September 2007 Edition
A Fresh Look at Fall Seafood Fares

A Fresh Look at Fall Seafood Fares

 

By Michelle Ponto

 

Seafood is always a popular choice for both appetizers and main courses, but with new exotics such as Alaska king crab legs and Ahi tuna making their way upstream, this fall may be the time to shake things up with new menu items. 

 

Successfully Introducing New Seafood

 

Introducing menu changes can be intimidating.  One way to safely integrate new items is to test them out as an appetizer on your main menu or as part of your bar/lounge menu.

 

“Bar food is very big. Lots of diners come to the bar to eat rather than drink,” says John van Amerongen, Marketing Communications Specialist for Trident Seafoods Corporation.   “The atmosphere is less formal and they’re comfortable experimenting with a wide range of flavours and preparations rather than committing to a full I-hope-I-like-it entrée.”

 

Another way to introduce seafood is to pair it up with something the customers are already familiar with such as a Caesar salad.  Some popular additions include sliced grilled salmon, shrimp, crabmeat, or crumbled hot-smoked salmon.  You can also introduce a little ethnic flavour by adding blackened shrimp, cod or rockfish.

 

Using seafood in salad is only the beginning.  Fish, shrimp and other morsels from the sea can be substituted in place of traditional meats in many menu items including popular lunchtime and bistro-style dishes.

 

“One doesn’t always think of using seafood in a grilled sandwich or panini, but it works remarkably well and offers a low-fat alternative to traditional options. Grilled salmon, cod and halibut in a toasted sandwich on sliced Como bread is delicious,” says van Amerongen.

 

Another new trend that’s growing in popularity is fish tacos.  These can be made from most fish including tuna, mahi mahi and shrimp.  Just because the fish is stuffed into a taco, doesn’t mean it has to be Mexican.
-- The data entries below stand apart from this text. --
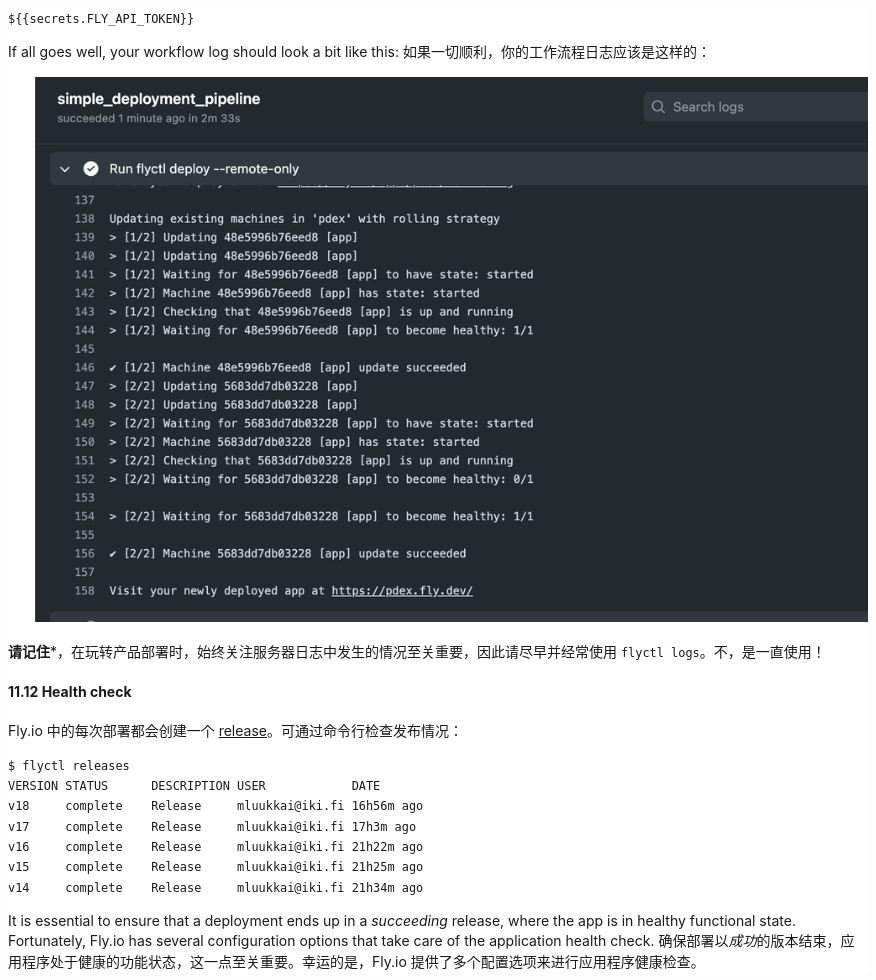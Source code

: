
 ```
${{secrets.FLY_API_TOKEN}}
```

If all goes well, your workflow log should look a bit like this:
如果一切顺利，你的工作流程日志应该是这样的：

![](../../images/11/fly-good.png)


**请记住***，在玩转产品部署时，始终关注服务器日志中发生的情况至关重要，因此请尽早并经常使用 <code>flyctl logs</code>。不，是一直使用！

#### 11.12 Health check


Fly.io 中的每次部署都会创建一个 [release](https://fly.io/docs/flyctl/releases/)。可通过命令行检查发布情况：

```bash
$ flyctl releases
VERSION	STATUS  	DESCRIPTION	USER           	DATE
v18    	complete	Release    	mluukkai@iki.fi	16h56m ago
v17    	complete	Release    	mluukkai@iki.fi	17h3m ago
v16    	complete	Release    	mluukkai@iki.fi	21h22m ago
v15    	complete	Release    	mluukkai@iki.fi	21h25m ago
v14    	complete	Release    	mluukkai@iki.fi	21h34m ago
```

It is essential to ensure that a deployment ends up in a <i>succeeding</i> release, where the app is in healthy functional state. Fortunately, Fly.io has several configuration options that take care of the application health check.
确保部署以<i>成功</i>的版本结束，应用程序处于健康的功能状态，这一点至关重要。幸运的是，Fly.io 提供了多个配置选项来进行应用程序健康检查。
Spice it up Caribbean style with blackened rockfish or halibut with mango salsa.

 

Getting the Most Profit from your Seafood

 

When it comes to seafood and your bottom line, it’s important to look at the total cost of preparing a meal. Even though the item may work well with your customer, convenience, simplicity and labour are important factors to consider. 

 

“Any good chef can properly address a whole fish like a salmon, but filleting, skinning and portioning a wetlock of fresh fish can be a daunting task for the untrained hand,” says van Amerongen.

 

One way to reduce the time it takes to clean seafood and to ensure it’s easy to prepare, regardless of your staff’s expertise, is to order product that’s already prepped such as fish with skin and bones removed, deveined shrimp and cleaned squid.

 

Fresh Versus Frozen Seafood

 

The debate between fresh and frozen seafood is always ongoing and there is no definitive answer.  While some fish do taste better fresh, there are other things to consider such as shelf life, the way it’s prepared, and price.

 

“Certainly there are fish that perform better fresh, particularly as high-end entrées. If I were featuring a seasonal special like Copper River king salmon, I’d certainly want a fresh fish. Then again, I might be paying $18/lb for that fish and I would worry about grading, handling, transportation, trim loss, shelf life, and how ‘fresh’ that fish really was by the time it showed up in

my kitchen,” says van Amerongen.

 

Regardless of whether you decide to purchase fresh fish for a few key dishes or for your entire seafood menu, make sure you have a good relationship with your supplier.  The better your relationship is the more chance you’ll have in getting the freshest fish and seafood possible. 

 

With that being said, you may find that often frozen fish tastes the same as their fresh counterparts and in some cases, it may even taste fresher.  This is because many fish species are gutted, skinned & boned, portioned and flash frozen within hours of being harvested.  This seals in the freshness instantly, whereas an unfrozen fish may take a few days to reach your refrigerator.

 

Other advantages of frozen seafood are that it has a longer shelf-life, you can thaw portions when needed and you can purchase pre-packed units. 

 

Insider Tips for Mouthwatering Seafood

 

Once you’ve enhanced your menu with tasty seafood offerings, there are ways to bring out the flavour of the items while reducing waste.  The first tip is to plan ahead when using frozen fish portions.  According to van Amerongen, some fish can be prepared successfully when cooked from frozen, but to get the best from a frozen portion like salmon, halibut or cod, remove the packaging a day before, place it on a sheet pan, cover with film, and thaw slowly under refrigeration.

 

 “It’s also a good idea to sear the outside of a fish portion with high heat prior to finishing in the oven or moving to a medium area of the grill. This will not only add flavour, but it will seal in the moisture and prevent the fish from becoming dry,” says van Amerongen.

 

A couple of other tips include ordering consistent portions, watching the thickness of your fish, and timing your preparation so you can serve it immediately.  Seafood tastes best when served fresh –regardless of whether it’s grilled calamari, battered shrimp or seared tuna.

 

Keep these helpful tips in mind and your fall seafood additions will soon become year-round favourites.